Out with the Hanes and Stains

Another device that claims to aid the fashionably clueless is a unique smart closet, which can be programmed by any member of the household. The smart closet’s most popular feature is one that denies fathers and husbands access to T-shirts purchased before 1999, or the option to wear socks with any form of sandals. Impressively, the smart closet also has a cleaning function. With its door shut tightly, the smart closet steams and sanitizes clothing, including delicates, and may also be programmed to irreparably shrink and damage any men’s underwear that it identifies as being over 10 years old. Prices start at $2,600.

Station Identification

Tired of informing your devoted social media followers about the names of various friends and loved ones in your incessant selfies and photos? Kroger Gamble Bloomberg (KGB), a new AI software start-up, has created a cutting-edge camera that uses AI facial recognition to not only identify the names and faces of those pictured, but their political affiliations as well. When asked if it shares this information with third parties, KGB responded that photo objects’ political leanings, especially if identified as conservative, “are only shared with Instagram, the FBI and the IRS.” Prices start at $179.

Save the Cottage Cheese

Integrated Modular Matrix Algorithms (IMMA) has introduced the first smart trash can that calculates how much food waste a household accrues weekly, automatically separates waste materials that are compostable and offers reassuring words to those who walk past an overflowing trash can and seethe with resentment toward their partner or children (again). In a test, the Journal was impressed with the trash can’s composting efficiency, but alarmed by the device’s repeated guilt-inducing verbal feedback, including asking this user, “You’re really going to throw away all that meat? There are starving children abroad” and “You could have planted ten new trees with all those lemon seeds you just threw out.” Inevitably, this user could not withstand the IMMA trash can’s constant criticism and maladaptive feedback, and returned it for a partial refund.

The Icy Throne

Tired of exposing your posterior to ice-cold toilet seats during winter months?
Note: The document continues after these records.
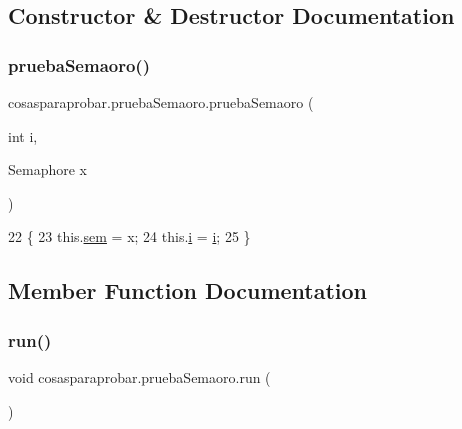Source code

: \subsection{Constructor \& Destructor Documentation}
\mbox{\label{classcosasparaprobar_1_1prueba_semaoro_a73082d9634e3a14bcdc678355a0930ca}} 
\subsubsection{\texorpdfstring{prueba\+Semaoro()}{pruebaSemaoro()}}
{\footnotesize\ttfamily cosasparaprobar.\+prueba\+Semaoro.\+prueba\+Semaoro (\begin{DoxyParamCaption}\item[{int}]{i,  }\item[{Semaphore}]{x }\end{DoxyParamCaption})\hspace{0.3cm}{\ttfamily [inline]}}


\begin{DoxyCode}
22     \{
23         this.\mbox{\hyperlink{classcosasparaprobar_1_1prueba_semaoro_aff63c1c25145c5470c86f8b97fa93c81}{sem}} = x;
24         this.\mbox{\hyperlink{classcosasparaprobar_1_1prueba_semaoro_a9b8c78f7d8f806c59eef71f170426c0b}{i}} = \mbox{\hyperlink{classcosasparaprobar_1_1prueba_semaoro_a9b8c78f7d8f806c59eef71f170426c0b}{i}};
25     \}
\end{DoxyCode}


\subsection{Member Function Documentation}
\mbox{\label{classcosasparaprobar_1_1prueba_semaoro_ad522317dbe89134e39ce5c5e3cd06adc}} 
\subsubsection{\texorpdfstring{run()}{run()}}
{\footnotesize\ttfamily void cosasparaprobar.\+prueba\+Semaoro.\+run (\begin{DoxyParamCaption}{ }\end{DoxyParamCaption})\hspace{0.3cm}{\ttfamily [inline]}}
An Alabama company named Warm Cans enables users to set the temperature of their toilet seats from the comfort of their beds (via an app on their phones). Online user reviews range from “It’s the best!” to “It felt like I was sitting on a toasty cinnamon bun.” However, one user has filed a lawsuit against Warm Cans, claiming that he suffered second-degree burns after turning up the warm setting to “L.A. in October.” Conversely, the company is also facing legal repercussions after a user abroad set the cooling setting to “San Francisco in June” and experienced severe frostbite on his rear end. Warm Cans did not respond to a request for comment. 

Blessed News

Warm toilet seats are luxurious, but a new smart toilet by Intelligent Release, Inc. promises to detect traces of infection, imbalance or even cancer in users’ bodies through state-of-the-art urine assessments. However, one Idaho man was incensed when, after an assessment, the smart toilet informed his wife that she was pregnant with their first child. In a nod to the sign of the times, the man told the Journal, “My mother told my father she was pregnant by putting a teddy bear and a loving note in his arms as he slept. But me? The toilet found out we were going to have a baby before I did.”

May you always use your new devices in health, efficiency and warm posteriors.